Ebenso richte ich einen besonderen Aufruf an euch, die ihr in den Massenmedien arbeitet! Die schmerzlichen Ereignisse, die die Welt in der letzten Zeit erlebt hat, haben die Bedeutung einer gut orientierten öffentlichen Meinung dafür bekräftigt, daß ein Konflikt nicht in einen Krieg ausartet. Denn die öffentliche Meinung kann kriegerische Bestrebungen bändigen oder im Gegenteil diese bis zur Verblendung steigern. Als Gestalter von Radio- und Fernsehsendungen sowie von Zeitungen spielt ihr in diesem Bereich eine immer einflußreichere Rolle. Ich ermutige euch, das Gewicht eurer Verantwortung zu sehen und die Rechte und Probleme und die Einstellung jeder Seite mit größter Objektivität aufzuzeigen, um dadurch das Verständnis und den Dialog unter den Gruppen, den Ländern und den Kulturen zu fördern.

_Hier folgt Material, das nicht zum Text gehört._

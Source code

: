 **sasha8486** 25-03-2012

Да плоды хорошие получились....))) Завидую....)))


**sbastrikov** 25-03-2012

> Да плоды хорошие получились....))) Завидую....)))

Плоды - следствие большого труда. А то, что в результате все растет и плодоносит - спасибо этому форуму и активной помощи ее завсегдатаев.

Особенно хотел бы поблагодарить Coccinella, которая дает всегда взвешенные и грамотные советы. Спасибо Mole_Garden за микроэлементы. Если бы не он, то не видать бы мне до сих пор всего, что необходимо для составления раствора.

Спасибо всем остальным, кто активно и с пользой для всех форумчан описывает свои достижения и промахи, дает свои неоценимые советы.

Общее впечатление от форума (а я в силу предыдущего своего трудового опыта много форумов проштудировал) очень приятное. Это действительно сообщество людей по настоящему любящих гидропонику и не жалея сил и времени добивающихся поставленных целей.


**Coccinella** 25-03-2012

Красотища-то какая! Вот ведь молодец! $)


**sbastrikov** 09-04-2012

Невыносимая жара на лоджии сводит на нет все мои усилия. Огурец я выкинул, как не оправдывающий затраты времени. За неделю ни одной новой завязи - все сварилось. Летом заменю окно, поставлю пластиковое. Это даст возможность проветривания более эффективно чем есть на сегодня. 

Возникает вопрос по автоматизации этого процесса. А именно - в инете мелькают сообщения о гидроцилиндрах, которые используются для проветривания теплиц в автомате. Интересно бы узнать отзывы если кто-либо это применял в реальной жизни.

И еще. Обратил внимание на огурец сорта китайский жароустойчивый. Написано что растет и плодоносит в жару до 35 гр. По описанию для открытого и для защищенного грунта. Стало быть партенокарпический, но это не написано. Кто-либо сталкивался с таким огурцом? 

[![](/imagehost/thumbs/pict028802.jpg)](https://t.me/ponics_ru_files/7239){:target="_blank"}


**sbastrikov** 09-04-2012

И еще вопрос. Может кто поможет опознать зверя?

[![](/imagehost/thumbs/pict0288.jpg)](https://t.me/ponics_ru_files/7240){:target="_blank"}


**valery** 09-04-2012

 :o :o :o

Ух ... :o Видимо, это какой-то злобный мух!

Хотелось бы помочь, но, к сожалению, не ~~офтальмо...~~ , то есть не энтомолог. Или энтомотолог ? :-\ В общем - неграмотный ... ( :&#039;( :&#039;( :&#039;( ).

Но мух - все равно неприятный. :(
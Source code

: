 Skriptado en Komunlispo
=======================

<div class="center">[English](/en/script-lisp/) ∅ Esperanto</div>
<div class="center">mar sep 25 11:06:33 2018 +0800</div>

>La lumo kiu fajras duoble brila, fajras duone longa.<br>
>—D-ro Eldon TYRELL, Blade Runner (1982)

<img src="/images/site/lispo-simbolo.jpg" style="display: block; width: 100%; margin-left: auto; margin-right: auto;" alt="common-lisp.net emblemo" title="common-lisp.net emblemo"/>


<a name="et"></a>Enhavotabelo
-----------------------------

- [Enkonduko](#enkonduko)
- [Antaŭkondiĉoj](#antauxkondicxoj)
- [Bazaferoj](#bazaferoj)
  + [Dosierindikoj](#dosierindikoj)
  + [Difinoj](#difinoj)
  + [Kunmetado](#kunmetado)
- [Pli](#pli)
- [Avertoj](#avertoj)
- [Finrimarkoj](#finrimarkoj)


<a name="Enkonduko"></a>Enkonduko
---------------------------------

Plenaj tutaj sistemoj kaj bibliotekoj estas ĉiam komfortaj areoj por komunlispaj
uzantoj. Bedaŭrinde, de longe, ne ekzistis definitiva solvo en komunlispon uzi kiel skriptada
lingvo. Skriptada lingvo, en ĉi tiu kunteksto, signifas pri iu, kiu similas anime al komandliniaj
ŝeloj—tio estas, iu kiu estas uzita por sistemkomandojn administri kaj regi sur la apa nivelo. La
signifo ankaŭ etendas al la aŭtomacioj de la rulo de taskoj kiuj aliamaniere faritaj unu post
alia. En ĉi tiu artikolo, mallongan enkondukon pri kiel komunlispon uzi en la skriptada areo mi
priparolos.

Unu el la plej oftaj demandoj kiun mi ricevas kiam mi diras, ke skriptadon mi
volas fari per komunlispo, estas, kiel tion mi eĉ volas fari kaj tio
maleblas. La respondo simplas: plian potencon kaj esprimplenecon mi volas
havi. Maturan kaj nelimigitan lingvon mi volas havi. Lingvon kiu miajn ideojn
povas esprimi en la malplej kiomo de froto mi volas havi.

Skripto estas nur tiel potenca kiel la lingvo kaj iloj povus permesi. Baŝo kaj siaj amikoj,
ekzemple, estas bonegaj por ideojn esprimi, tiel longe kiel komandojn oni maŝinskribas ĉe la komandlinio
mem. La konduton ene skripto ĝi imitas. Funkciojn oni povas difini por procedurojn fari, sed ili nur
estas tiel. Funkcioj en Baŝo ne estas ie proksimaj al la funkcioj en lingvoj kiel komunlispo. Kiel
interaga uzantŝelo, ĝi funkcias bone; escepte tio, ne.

Schließlich muß ich mich an jeden einzelnen Mann und an jede einzelne Frau sowie auch an euch Jugendliche wenden: Ihr habt vielfältige Gelegenheiten, die Barrieren des Egoismus, des Unverständnisses und der Aggression durch die Art und Weise abzubauen, wie ihr täglich den Dialog pflegt in euren Familien, eurem Dorf, eurem Wohnviertel, in den Vereinen eurer Stadt, eurer Region, wobei ich die nichtstaatlichen Organisationen eigens erwähnen möchte. Der Friedensdialog ist die Aufgabe aller.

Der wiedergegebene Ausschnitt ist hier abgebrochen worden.